Available Addiction Treatment Options for Pregnant Women
Pregnant women who need help overcoming addiction often require specialized treatment plans that won’t put them or their unborn babies at further risk. Treatment plans are normally based on the mother’s unique health and psychiatric history, as well as on the substance being used, and the lifespan of the addiction. Pregnant women who seek addiction treatment will usually undergo a professional assessment at the time of intake so doctors can identify the safest treatment methods based on these factors.
Substance abuse is commonly treated using detoxification and counseling. Detox helps pregnant women overcome physical dependency on drugs and alcohol, while counseling helps women overcome mental health conditions and other psychological problems that may be driving addiction. These treatments are offered at most inpatient and outpatient treatment facilities throughout the U.S.

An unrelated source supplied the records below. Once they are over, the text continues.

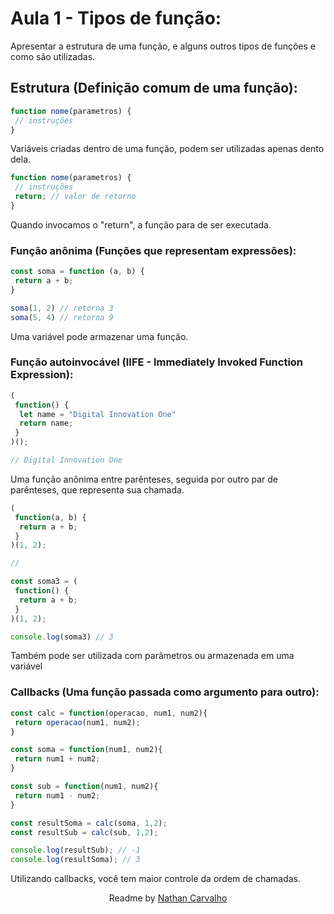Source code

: # Aula 1 - Tipos de função:

Apresentar a estrutura de uma função, e alguns outros tipos de funções e como são utilizadas.

## Estrutura (Definição comum de uma função):
```js
function nome(parametros) {
 // instruções
}
```
Variáveis criadas dentro de uma função, podem ser utilizadas apenas dento dela.
```js
function nome(parametros) {
 // instruções
 return; // valor de retorno
}
```
Quando invocamos o "return", a função para de ser executada.

### Função anônima (Funções que representam expressões):
```js
const soma = function (a, b) {
 return a + b;
}

soma(1, 2) // retorna 3
soma(5, 4) // retorna 9
```
Uma variável pode armazenar uma função.

### Função autoinvocável (IIFE  - Immediately Invoked Function Expression):
```js
(
 function() {
  let name = "Digital Innovation One"
  return name;
 }
)();

// Digital Innovation One
```
Uma função anônima entre parênteses, seguida por outro par de parênteses, que representa sua chamada.
```js
(
 function(a, b) {
  return a + b;
 }
)(1, 2);

//

const soma3 = (
 function() {
  return a + b;
 }
)(1, 2);

console.log(soma3) // 3
```
Também pode ser utilizada com parâmetros ou armazenada em uma variável

### Callbacks (Uma função passada como argumento para outro):

```js
const calc = function(operacao, num1, num2){
 return operacao(num1, num2);
}

const soma = function(num1, num2){
 return num1 + num2;
}

const sub = function(num1, num2){
 return num1 - num2;
}

const resultSoma = calc(soma, 1,2);
const resultSub = calc(sub, 1,2);

console.log(resultSub); // -1
console.log(resultSoma); // 3
```

Utilizando callbacks, você tem maior controle da ordem de chamadas.

<p align="center">
  Readme by <a href="https://github.com/CarvalhoNathan"> Nathan Carvalho </a> <br>
</p>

Pregnant women suffering from addiction may need help and guidance when researching their options for treatment facilities, since many facilities lack services that cater specifically to pregnant women due to funding, staffing, and aftercare barriers. However, many rehab facilities do offer free or low-cost addiction treatment to pregnant women due to the high-risk nature of these pregnancies.
Common addiction treatment services that can benefit pregnant women:
- Inpatient care with lodging for mothers and children
- Facilities located near hospitals and birthing centers
- Medication maintenance therapies proven safe for use during pregnancy
- Detox therapies proven safe for use during pregnancy
- On-site obstetricians and maternity nurses
- Prenatal care
- Individual, group, and family therapy
- 12-step support groups
- Sober living facilities overseen 24/7 by medical staff
- Women-specific addiction therapies
- Parental education
- Pregnancy education
- Transportation services
Inpatient rehab facilities are more ideal for pregnant women since these facilities offer 24/7 care and safe, controlled environments away from negative influences. Some facilities offer behavioral counseling and similar therapies that teach pregnant women how to control urges to use following pregnancy, and how to improve their home environments to lower their children’s risk for addiction later in life. When researching facilities, ask about services geared toward pregnant women, and about the facility’s experience in treating babies affected by NAS.